Document 5: Helen C. Travis to Jane Addams, 2 May 1924, Jane Addams Papers, Correspondence, Swarthmore College Peace Collection (Jane Addams Papers Microfilm, reel #16, 639-640, 800).


        Although they approached the disarmament conference from different positions, both the DAR and WILPF leaders celebrated its outcome. In the most significant decision, the five powers negotiated a 5-5-3-1.67-1.67 ratio on capital ships for the United States, Great Britain, Japan, Italy, and France respectively.[11] Peace groups endorsed the agreement as a first step in the direction of total disarmament. The DAR and other military advocates saw in the treaties a recognition of the continuing need for a strong navy and the opportunity to bring the American Navy up to treaty limits.

      By 1924 tension between pacifist and patriotic organizations had increased significantly, partly due to the terms of the Washington Conference, which placed no limits on many types of naval vessels. Among those ships was the "cruiser," which naval strategists preferred anyway. Some military supporters even used the treaty to suggest that the Navy was in a state of deterioration and demanded immediate appropriations from Congress to bring the American strength up to par with Britain and Japan.[12]

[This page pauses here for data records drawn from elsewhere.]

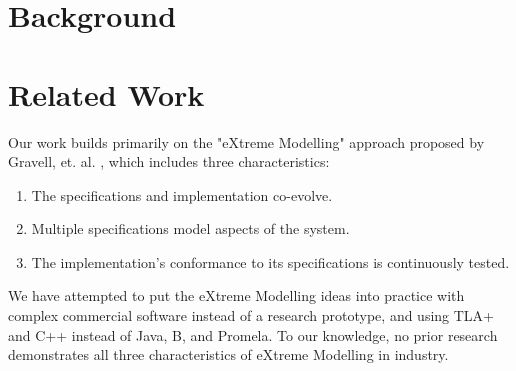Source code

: \documentclass{vldb}
\begin{document}
\section{Background}
\label{sec:background}


\section{Related Work}
\label{sec:related_work}

Our work builds primarily on the "eXtreme Modelling" approach proposed by Gravell, et. al. \cite{Gravell11ConcurrentDevelopmentOfModelAndImplementation}, which includes three characteristics:

\begin{enumerate}
\item The specifications and implementation co-evolve.
\item Multiple specifications model aspects of the system.
\item The implementation's conformance to its specifications is continuously tested.
\end{enumerate}


We have attempted to put the eXtreme Modelling ideas into practice with complex commercial software instead of a research prototype, and using TLA+ and C++ instead of Java, B, and Promela. To our knowledge, no prior research demonstrates all three characteristics of eXtreme Modelling in industry.
\end{document}
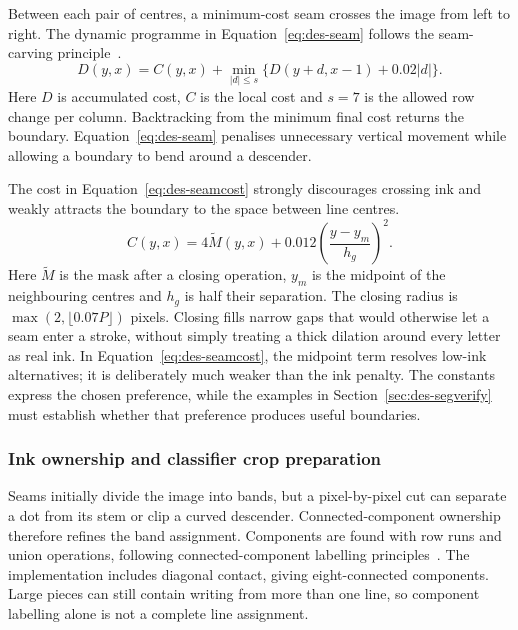 Between each pair of centres, a minimum-cost seam crosses the image from left to right. The dynamic programme in Equation~\ref{eq:des-seam} follows the seam-carving principle~\cite[PDF p.~3, Sec.~3]{avidan2007}.
\begin{equation}
D(y,x)=C(y,x)+\min_{|d|\leq s}
\{D(y+d,x-1)+0.02|d|\}.
\label{eq:des-seam}
\end{equation}
Here $D$ is accumulated cost, $C$ is the local cost and $s=7$ is the allowed row change per column. Backtracking from the minimum final cost returns the boundary. Equation~\ref{eq:des-seam} penalises unnecessary vertical movement while allowing a boundary to bend around a descender.

The cost in Equation~\ref{eq:des-seamcost} strongly discourages crossing ink and weakly attracts the boundary to the space between line centres.
\begin{equation}
C(y,x)=4\widetilde M(y,x)
+0.012\left(\frac{y-y_m}{h_g}\right)^2.
\label{eq:des-seamcost}
\end{equation}
Here $\widetilde M$ is the mask after a closing operation, $y_m$ is the midpoint of the neighbouring centres and $h_g$ is half their separation. The closing radius is $\max(2,\lfloor0.07P\rfloor)$ pixels. Closing fills narrow gaps that would otherwise let a seam enter a stroke, without simply treating a thick dilation around every letter as real ink. In Equation~\ref{eq:des-seamcost}, the midpoint term resolves low-ink alternatives; it is deliberately much weaker than the ink penalty. The constants express the chosen preference, while the examples in Section~\ref{sec:des-segverify} must establish whether that preference produces useful boundaries.

\subsubsection{Ink ownership and classifier crop preparation}
Seams initially divide the image into bands, but a pixel-by-pixel cut can separate a dot from its stem or clip a curved descender. Connected-component ownership therefore refines the band assignment. Components are found with row runs and union operations, following connected-component labelling principles~\cite[pp.~476--479]{rosenfeld1966}. The implementation includes diagonal contact, giving eight-connected components. Large pieces can still contain writing from more than one line, so component labelling alone is not a complete line assignment.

      In this context the DAR and the American Legion launched systematic attacks on peace organizations. The patriotic societies insinuated that by seeking to disarm the United States, the peace activists promoted ulterior Communist or Socialist motives. Some of the more right-wing chapters even sought to prevent speakers from lecturing on disarmament, as demonstrated in this exchange of letters between Helen C. Travis and Jane Addams (see also Document 6). Travis's sympathy with Addams shows that some DAR members did not condone the society's red baiting or its growing support for militarism.

Iron Mountain, Michigan
Miss Jane Addams,

My dear Miss Addams,

            For a long time I have been interested in the International League for Peace and Freedom. I should like to obtain some of the papers which have been read at the recent meetings. I note the Tribune has taken a policy of ignoring them altogether. We, the local branch of A.A.U.W.,[A] had Private Riat here to lecture a short time ago. The Chicago American Legion thru special delivery letter and telegrams tried to stop it but the Legion here were not only pleased but endorsed his lecture. I was sorry to hear through friends that the D.A.R., of which I am a member, feel that the movement of the League for Peace and Freedom is not patriotic and should not be encouraged. It seems that we ought to come to an understanding on these international questions. I wish that the public could come to have a vision of the possibilities of the human race and shall do all that I can to help in that.

                                                                        Yours very sincerely
                                                                        Helen C. Travis
                                                                        (Mrs. M.B.)